Die meisten Umstehenden fielen vermeintlich in Ohnmacht oder schlugen sich mit der Hand gegen die Stirn.
„Herrje herrje.“, sagte Isshina seufzend und schenkte mir sogar ein schmales Lächeln,“Erst mir die Geldbörse leer fressen und jetzt nicht schwimmen können. Du steckst voller Überraschungen, Akumaru.“
„Ok, wir machen erst mal ne kurze Pause.“, sagte Rikako erschöpft.
Daraufhin verschwanden alle um sich was zu Essen zu holen. In diesem Moment, drehte mir Isshina den Rücken zu. Uns es erfasste mich ein lähmender Schock. Genau dort, zwischen ihren Schulterblättern, zeigte sich mir ein alter Albtraum. Drei versetzte Augen, die mich direkt anzustarren schienen.
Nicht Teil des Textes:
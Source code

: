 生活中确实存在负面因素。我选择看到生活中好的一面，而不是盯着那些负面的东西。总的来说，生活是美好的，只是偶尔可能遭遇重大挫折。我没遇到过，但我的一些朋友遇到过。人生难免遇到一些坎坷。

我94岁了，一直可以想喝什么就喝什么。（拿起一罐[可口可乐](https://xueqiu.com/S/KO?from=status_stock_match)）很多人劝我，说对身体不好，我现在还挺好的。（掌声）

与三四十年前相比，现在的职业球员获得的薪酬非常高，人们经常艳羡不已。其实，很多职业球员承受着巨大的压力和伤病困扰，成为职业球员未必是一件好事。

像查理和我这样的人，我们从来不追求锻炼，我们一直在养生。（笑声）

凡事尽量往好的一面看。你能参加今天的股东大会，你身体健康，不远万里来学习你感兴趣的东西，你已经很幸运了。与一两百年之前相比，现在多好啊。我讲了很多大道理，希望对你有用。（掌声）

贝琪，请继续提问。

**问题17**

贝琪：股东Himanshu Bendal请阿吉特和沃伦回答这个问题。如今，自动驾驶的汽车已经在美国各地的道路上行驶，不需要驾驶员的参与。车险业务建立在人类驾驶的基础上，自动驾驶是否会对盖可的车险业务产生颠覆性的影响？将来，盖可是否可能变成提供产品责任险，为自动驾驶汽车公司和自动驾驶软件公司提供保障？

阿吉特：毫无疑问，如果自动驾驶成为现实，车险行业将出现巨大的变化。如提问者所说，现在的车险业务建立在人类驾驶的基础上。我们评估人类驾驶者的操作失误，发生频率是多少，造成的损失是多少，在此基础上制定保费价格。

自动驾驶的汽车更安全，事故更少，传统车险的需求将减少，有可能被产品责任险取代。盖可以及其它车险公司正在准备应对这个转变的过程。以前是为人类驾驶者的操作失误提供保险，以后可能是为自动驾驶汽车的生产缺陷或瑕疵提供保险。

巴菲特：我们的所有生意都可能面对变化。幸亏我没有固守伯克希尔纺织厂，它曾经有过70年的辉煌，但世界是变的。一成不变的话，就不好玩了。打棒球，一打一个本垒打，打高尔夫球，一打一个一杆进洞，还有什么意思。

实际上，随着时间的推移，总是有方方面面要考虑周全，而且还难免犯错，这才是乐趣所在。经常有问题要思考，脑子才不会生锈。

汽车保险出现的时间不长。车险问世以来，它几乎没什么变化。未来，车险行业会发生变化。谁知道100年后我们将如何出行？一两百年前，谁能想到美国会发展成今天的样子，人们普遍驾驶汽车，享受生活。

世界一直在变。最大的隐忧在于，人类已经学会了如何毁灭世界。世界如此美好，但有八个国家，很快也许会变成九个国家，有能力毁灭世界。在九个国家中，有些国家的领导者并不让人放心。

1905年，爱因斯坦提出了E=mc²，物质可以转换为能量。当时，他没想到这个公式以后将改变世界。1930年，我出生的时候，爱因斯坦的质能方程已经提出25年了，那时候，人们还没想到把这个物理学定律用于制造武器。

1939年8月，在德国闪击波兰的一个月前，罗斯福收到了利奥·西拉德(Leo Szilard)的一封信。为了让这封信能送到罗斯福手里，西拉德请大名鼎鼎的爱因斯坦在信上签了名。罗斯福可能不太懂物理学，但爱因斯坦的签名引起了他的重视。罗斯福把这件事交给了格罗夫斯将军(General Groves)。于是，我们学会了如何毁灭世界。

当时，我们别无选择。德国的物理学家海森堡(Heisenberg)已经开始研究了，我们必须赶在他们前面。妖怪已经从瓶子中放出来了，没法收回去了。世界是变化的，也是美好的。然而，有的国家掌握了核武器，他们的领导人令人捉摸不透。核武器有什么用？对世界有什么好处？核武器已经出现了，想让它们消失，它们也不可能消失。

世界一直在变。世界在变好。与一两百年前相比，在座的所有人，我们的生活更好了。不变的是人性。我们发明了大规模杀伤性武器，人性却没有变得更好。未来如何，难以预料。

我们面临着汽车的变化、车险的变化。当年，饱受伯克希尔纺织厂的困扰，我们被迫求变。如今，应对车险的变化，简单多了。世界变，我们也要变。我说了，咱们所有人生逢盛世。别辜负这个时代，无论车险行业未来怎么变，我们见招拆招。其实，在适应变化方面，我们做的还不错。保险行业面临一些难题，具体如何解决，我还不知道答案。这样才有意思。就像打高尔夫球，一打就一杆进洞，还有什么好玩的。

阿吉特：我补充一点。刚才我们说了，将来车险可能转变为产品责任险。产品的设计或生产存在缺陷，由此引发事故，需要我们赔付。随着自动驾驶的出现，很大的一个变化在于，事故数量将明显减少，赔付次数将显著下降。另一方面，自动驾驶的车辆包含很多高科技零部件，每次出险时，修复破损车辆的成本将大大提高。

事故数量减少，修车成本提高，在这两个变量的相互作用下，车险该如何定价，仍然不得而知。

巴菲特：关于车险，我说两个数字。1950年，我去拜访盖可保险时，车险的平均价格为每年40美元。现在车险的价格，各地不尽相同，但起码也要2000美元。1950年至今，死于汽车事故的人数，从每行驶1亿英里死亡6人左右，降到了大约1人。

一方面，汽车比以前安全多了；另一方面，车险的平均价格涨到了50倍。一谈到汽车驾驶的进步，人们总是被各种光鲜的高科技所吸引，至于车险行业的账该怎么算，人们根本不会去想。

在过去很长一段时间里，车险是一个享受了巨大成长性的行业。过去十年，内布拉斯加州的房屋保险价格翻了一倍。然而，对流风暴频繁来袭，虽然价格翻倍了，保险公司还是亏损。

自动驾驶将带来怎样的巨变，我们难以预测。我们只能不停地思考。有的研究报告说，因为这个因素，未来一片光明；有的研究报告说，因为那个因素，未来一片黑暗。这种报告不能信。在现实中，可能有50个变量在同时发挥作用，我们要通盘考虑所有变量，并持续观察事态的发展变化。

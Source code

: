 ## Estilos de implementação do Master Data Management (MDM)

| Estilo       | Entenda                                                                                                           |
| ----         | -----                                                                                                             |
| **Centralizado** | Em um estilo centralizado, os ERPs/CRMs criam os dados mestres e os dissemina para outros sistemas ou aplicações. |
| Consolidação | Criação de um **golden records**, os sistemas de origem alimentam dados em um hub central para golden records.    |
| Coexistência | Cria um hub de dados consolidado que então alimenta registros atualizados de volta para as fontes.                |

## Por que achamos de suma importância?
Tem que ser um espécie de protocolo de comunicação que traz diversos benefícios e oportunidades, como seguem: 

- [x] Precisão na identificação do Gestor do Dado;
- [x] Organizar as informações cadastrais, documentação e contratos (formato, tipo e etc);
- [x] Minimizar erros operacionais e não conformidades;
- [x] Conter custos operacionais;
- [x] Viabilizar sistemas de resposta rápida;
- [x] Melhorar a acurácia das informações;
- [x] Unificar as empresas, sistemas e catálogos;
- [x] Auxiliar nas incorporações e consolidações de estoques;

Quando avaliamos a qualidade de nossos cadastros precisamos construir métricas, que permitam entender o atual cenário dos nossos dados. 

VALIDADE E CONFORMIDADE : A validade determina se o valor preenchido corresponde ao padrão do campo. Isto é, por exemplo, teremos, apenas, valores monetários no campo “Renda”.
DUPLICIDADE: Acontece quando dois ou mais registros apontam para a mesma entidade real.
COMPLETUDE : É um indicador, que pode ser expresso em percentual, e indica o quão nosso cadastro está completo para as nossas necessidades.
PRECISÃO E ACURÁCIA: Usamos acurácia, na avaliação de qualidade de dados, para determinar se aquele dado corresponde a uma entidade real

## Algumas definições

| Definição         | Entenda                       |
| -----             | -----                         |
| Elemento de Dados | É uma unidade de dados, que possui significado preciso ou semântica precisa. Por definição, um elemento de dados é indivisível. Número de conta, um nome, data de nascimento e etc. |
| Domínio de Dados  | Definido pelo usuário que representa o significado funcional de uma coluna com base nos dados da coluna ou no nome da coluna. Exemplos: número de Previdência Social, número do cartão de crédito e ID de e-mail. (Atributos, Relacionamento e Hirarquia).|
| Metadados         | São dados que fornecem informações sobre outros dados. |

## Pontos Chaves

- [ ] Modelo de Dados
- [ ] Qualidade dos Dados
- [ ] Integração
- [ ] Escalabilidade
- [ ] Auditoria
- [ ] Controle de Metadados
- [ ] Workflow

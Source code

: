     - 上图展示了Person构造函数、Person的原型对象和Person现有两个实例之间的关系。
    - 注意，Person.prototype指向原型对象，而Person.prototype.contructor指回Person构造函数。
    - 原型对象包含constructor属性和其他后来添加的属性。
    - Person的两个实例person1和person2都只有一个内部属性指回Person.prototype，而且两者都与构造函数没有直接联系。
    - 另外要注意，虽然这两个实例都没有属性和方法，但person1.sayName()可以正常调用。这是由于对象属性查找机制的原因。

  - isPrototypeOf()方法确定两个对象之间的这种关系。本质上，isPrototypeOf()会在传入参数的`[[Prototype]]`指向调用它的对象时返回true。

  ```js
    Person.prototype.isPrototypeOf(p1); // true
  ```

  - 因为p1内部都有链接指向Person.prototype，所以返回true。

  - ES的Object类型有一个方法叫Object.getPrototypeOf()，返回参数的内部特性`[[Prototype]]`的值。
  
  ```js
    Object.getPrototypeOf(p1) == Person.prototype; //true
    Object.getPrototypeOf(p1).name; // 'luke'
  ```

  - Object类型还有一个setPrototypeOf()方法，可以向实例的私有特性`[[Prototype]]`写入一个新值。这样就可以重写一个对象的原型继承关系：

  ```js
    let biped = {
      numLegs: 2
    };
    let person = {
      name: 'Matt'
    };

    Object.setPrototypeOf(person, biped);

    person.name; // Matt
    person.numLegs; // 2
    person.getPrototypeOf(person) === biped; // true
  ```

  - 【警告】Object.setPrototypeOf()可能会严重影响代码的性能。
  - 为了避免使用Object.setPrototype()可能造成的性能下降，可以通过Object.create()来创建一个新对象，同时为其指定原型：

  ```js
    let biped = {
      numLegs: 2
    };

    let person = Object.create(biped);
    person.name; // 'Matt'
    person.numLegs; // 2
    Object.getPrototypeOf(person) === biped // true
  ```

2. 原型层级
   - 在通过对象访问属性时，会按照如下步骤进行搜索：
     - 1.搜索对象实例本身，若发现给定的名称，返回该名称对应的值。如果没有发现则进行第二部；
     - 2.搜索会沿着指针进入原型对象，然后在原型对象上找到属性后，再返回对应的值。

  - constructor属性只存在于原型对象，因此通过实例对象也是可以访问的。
Meine Pupillen verengten sich zu schlitzen, mein Herz begann so schnell zu rasen das es schmerzte. Ich sah wieder diese flammenden Augen die mich anstarrten, mich bedrängten und zu Boden zwangen. Da war so ein dunkles, unheimliches und unverständliches Geflüster, was von allen Seiten auf mich eindrang, sich in meinen Schädel hineinfraß. „Schakal....ich.....sehe....DICH!“ Meine rechte Schläfe schickte mir einen brennenden Schmerz, so als ob man mir einen glühend heißen Stab durchs Fleisch jagte. Und mir den Kopf haltend, stapfte ich wortlos davon, ohne Isshina noch eines Blickes zu würdigen.
„Akumaru, was hältst du davon wenn wir beide mal zusammen – ähm, Rayo? Was hast du? Was ist los? He!“, rief sie und wollte mich noch bei der Hand packen, doch ich zog sie rasch zurück und floh regelrecht mit kochender Wut im Bauch vor ihr.
„Rayo?! Hey! Wo willst du hin du Holzkopf!“, versuchte Tomoe mich zu erreichen und wandt sich dann leicht angesäuert an Isshina,“Was hast du bitte gemacht?!“
„Ich bitte dich.“, wehrte sich Isshina,“Wenn ich wirklich ernsthaft etwas versucht hätte, würde ich viel subtiler und ohne körperlichen Kontakt vorgehen.“
„Ja, aber wieso hat er denn so schnell das Weite gesucht?“
„Wenn ich das wüsste. Ich glaube, du solltest lieber mal mit ihm......“
„Natürlich sollte ich das. Du machst ja sowieso nur alles schlimmer.“, knurrte Tomoe und ging durch die Türe,“Rayo!“
Die Tür fiel mit lautem Donnern ins Schloss und es herrschte Stille. Bis auf das dunkle Flüstern was von draußen hinter der Türe in die Dunkelheit drang und mich verfolgte.